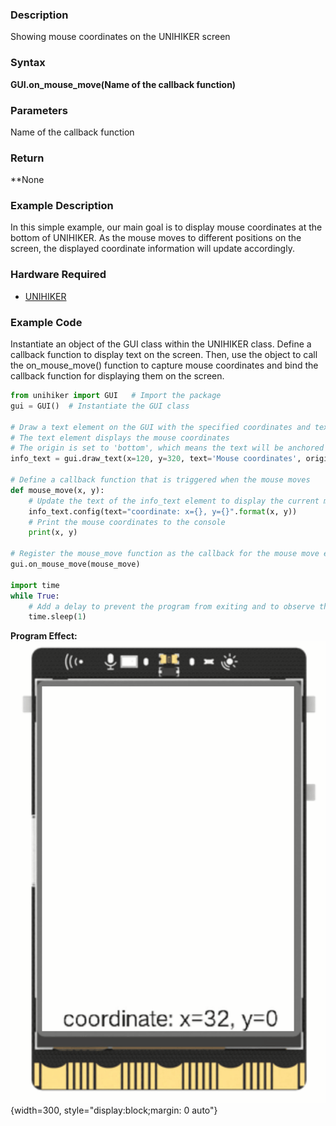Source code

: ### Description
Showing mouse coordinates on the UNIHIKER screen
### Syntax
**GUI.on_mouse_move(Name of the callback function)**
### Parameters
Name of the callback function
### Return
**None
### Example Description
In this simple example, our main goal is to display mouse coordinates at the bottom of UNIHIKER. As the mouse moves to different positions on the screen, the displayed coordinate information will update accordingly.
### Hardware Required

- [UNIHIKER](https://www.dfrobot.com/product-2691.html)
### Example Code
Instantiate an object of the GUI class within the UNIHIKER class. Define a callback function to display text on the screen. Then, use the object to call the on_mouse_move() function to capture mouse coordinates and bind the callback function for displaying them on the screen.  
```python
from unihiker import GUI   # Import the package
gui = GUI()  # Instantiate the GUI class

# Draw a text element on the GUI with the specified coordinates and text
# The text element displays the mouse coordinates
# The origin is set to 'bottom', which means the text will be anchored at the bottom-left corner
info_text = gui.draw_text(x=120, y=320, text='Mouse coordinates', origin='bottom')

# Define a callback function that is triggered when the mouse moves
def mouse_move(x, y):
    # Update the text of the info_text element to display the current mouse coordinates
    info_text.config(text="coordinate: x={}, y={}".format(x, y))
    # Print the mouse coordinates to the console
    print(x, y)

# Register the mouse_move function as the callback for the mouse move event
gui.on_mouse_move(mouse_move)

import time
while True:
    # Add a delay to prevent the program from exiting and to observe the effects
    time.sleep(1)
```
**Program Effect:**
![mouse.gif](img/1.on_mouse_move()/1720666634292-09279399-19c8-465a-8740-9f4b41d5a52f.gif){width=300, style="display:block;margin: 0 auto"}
====================
WORK REQUEST: Reproduce each entry exactly as written, but leave out the images.

RESPONSE BOX:
Source code

: ### Description
Showing mouse coordinates on the UNIHIKER screen
### Syntax
**GUI.on_mouse_move(Name of the callback function)**
### Parameters
Name of the callback function
### Return
**None
### Example Description
In this simple example, our main goal is to display mouse coordinates at the bottom of UNIHIKER. As the mouse moves to different positions on the screen, the displayed coordinate information will update accordingly.
### Hardware Required

- [UNIHIKER](https://www.dfrobot.com/product-2691.html)
### Example Code
Instantiate an object of the GUI class within the UNIHIKER class. Define a callback function to display text on the screen. Then, use the object to call the on_mouse_move() function to capture mouse coordinates and bind the callback function for displaying them on the screen.  
```python
from unihiker import GUI   # Import the package
gui = GUI()  # Instantiate the GUI class

# Draw a text element on the GUI with the specified coordinates and text
# The text element displays the mouse coordinates
# The origin is set to 'bottom', which means the text will be anchored at the bottom-left corner
info_text = gui.draw_text(x=120, y=320, text='Mouse coordinates', origin='bottom')

# Define a callback function that is triggered when the mouse moves
def mouse_move(x, y):
    # Update the text of the info_text element to display the current mouse coordinates
    info_text.config(text="coordinate: x={}, y={}".format(x, y))
    # Print the mouse coordinates to the console
    print(x, y)

# Register the mouse_move function as the callback for the mouse move event
gui.on_mouse_move(mouse_move)

import time
while True:
    # Add a delay to prevent the program from exiting and to observe the effects
    time.sleep(1)
```
**Program Effect:**
![mouse.gif](img/1.on_mouse_move()/1720666634292-09279399-19c8-465a-8740-9f4b41d5a52f.gif){width=300, style="display:block;margin: 0 auto"}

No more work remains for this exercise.